[Source texts of formatted documents]

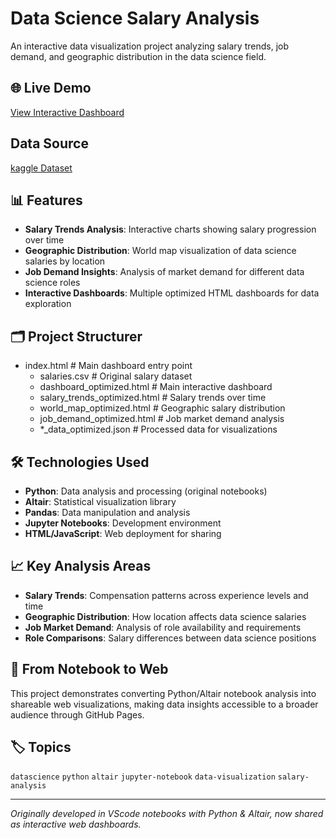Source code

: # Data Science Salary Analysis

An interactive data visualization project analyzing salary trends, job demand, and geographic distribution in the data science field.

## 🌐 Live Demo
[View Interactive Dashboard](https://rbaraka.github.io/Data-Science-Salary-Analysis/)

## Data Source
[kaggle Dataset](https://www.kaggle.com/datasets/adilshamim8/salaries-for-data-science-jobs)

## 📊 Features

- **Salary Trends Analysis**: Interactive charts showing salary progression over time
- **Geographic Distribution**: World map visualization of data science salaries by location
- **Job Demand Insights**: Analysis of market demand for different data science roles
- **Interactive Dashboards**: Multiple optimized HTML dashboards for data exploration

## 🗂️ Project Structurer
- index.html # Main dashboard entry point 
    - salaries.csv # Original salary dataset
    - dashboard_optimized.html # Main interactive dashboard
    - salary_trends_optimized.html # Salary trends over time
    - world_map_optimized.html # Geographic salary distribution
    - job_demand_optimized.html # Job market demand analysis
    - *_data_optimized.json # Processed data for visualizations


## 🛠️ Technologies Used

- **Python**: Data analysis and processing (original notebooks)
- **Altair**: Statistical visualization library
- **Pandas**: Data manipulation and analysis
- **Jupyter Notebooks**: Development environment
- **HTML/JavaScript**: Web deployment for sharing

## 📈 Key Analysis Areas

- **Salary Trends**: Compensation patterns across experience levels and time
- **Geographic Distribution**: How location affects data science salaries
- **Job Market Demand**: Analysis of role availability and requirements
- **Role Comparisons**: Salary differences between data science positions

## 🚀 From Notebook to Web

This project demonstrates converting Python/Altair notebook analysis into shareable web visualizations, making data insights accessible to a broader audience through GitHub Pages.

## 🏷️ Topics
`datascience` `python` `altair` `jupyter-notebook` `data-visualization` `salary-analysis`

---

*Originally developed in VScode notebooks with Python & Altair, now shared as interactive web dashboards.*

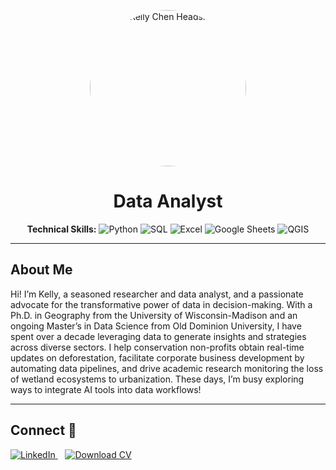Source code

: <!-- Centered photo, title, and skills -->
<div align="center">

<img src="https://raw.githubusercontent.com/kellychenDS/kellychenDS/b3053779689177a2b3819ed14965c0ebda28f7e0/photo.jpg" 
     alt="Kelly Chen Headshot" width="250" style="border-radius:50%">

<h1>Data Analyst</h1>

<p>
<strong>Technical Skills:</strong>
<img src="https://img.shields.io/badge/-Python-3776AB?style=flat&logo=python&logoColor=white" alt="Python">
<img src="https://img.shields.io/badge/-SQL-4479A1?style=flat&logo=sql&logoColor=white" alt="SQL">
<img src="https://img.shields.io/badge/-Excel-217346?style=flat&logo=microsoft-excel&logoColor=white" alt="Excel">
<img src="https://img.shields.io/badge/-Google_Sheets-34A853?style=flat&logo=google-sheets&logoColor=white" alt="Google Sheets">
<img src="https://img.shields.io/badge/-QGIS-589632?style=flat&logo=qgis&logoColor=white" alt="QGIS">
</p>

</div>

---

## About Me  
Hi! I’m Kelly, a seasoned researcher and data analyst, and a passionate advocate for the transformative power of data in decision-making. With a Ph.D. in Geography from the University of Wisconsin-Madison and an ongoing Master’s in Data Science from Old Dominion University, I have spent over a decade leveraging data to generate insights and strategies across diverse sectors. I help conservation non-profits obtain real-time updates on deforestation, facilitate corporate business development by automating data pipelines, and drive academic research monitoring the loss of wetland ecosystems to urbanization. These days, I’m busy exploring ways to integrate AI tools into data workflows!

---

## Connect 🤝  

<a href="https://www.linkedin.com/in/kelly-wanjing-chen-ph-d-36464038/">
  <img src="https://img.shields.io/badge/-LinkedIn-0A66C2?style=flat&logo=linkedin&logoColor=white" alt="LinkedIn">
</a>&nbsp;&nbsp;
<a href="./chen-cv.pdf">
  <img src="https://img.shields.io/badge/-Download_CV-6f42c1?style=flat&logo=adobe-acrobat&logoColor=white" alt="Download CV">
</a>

◆ WHAT YOU HAVE TO DO ◆
Return each line of the data, keeping its wording exact and omitting pictures.

◆ TASK OUTPUT ◆
Source code

: # Data Science Salary Analysis

An interactive data visualization project analyzing salary trends, job demand, and geographic distribution in the data science field.

## 🌐 Live Demo
[View Interactive Dashboard](https://rbaraka.github.io/Data-Science-Salary-Analysis/)

## Data Source
[kaggle Dataset](https://www.kaggle.com/datasets/adilshamim8/salaries-for-data-science-jobs)

## 📊 Features

- **Salary Trends Analysis**: Interactive charts showing salary progression over time
- **Geographic Distribution**: World map visualization of data science salaries by location
- **Job Demand Insights**: Analysis of market demand for different data science roles
- **Interactive Dashboards**: Multiple optimized HTML dashboards for data exploration

## 🗂️ Project Structurer
- index.html # Main dashboard entry point 
    - salaries.csv # Original salary dataset
    - dashboard_optimized.html # Main interactive dashboard
    - salary_trends_optimized.html # Salary trends over time
    - world_map_optimized.html # Geographic salary distribution
    - job_demand_optimized.html # Job market demand analysis
    - *_data_optimized.json # Processed data for visualizations


## 🛠️ Technologies Used

- **Python**: Data analysis and processing (original notebooks)
- **Altair**: Statistical visualization library
- **Pandas**: Data manipulation and analysis
- **Jupyter Notebooks**: Development environment
- **HTML/JavaScript**: Web deployment for sharing

## 📈 Key Analysis Areas

- **Salary Trends**: Compensation patterns across experience levels and time
- **Geographic Distribution**: How location affects data science salaries
- **Job Market Demand**: Analysis of role availability and requirements
- **Role Comparisons**: Salary differences between data science positions

## 🚀 From Notebook to Web

This project demonstrates converting Python/Altair notebook analysis into shareable web visualizations, making data insights accessible to a broader audience through GitHub Pages.

## 🏷️ Topics
`datascience` `python` `altair` `jupyter-notebook` `data-visualization` `salary-analysis`

---

*Originally developed in VScode notebooks with Python & Altair, now shared as interactive web dashboards.*

Source code

: <!-- Centered photo, title, and skills -->
<div align="center">

<img src="https://raw.githubusercontent.com/kellychenDS/kellychenDS/b3053779689177a2b3819ed14965c0ebda28f7e0/photo.jpg" 
     alt="Kelly Chen Headshot" width="250" style="border-radius:50%">

<h1>Data Analyst</h1>

<p>
<strong>Technical Skills:</strong>
<img src="https://img.shields.io/badge/-Python-3776AB?style=flat&logo=python&logoColor=white" alt="Python">
<img src="https://img.shields.io/badge/-SQL-4479A1?style=flat&logo=sql&logoColor=white" alt="SQL">
<img src="https://img.shields.io/badge/-Excel-217346?style=flat&logo=microsoft-excel&logoColor=white" alt="Excel">
<img src="https://img.shields.io/badge/-Google_Sheets-34A853?style=flat&logo=google-sheets&logoColor=white" alt="Google Sheets">
<img src="https://img.shields.io/badge/-QGIS-589632?style=flat&logo=qgis&logoColor=white" alt="QGIS">
</p>

</div>

---

## About Me  
Hi! I’m Kelly, a seasoned researcher and data analyst, and a passionate advocate for the transformative power of data in decision-making. With a Ph.D. in Geography from the University of Wisconsin-Madison and an ongoing Master’s in Data Science from Old Dominion University, I have spent over a decade leveraging data to generate insights and strategies across diverse sectors. I help conservation non-profits obtain real-time updates on deforestation, facilitate corporate business development by automating data pipelines, and drive academic research monitoring the loss of wetland ecosystems to urbanization. These days, I’m busy exploring ways to integrate AI tools into data workflows!

---

## Connect 🤝  

<a href="https://www.linkedin.com/in/kelly-wanjing-chen-ph-d-36464038/">
  <img src="https://img.shields.io/badge/-LinkedIn-0A66C2?style=flat&logo=linkedin&logoColor=white" alt="LinkedIn">
</a>&nbsp;&nbsp;
<a href="./chen-cv.pdf">
  <img src="https://img.shields.io/badge/-Download_CV-6f42c1?style=flat&logo=adobe-acrobat&logoColor=white" alt="Download CV">
</a>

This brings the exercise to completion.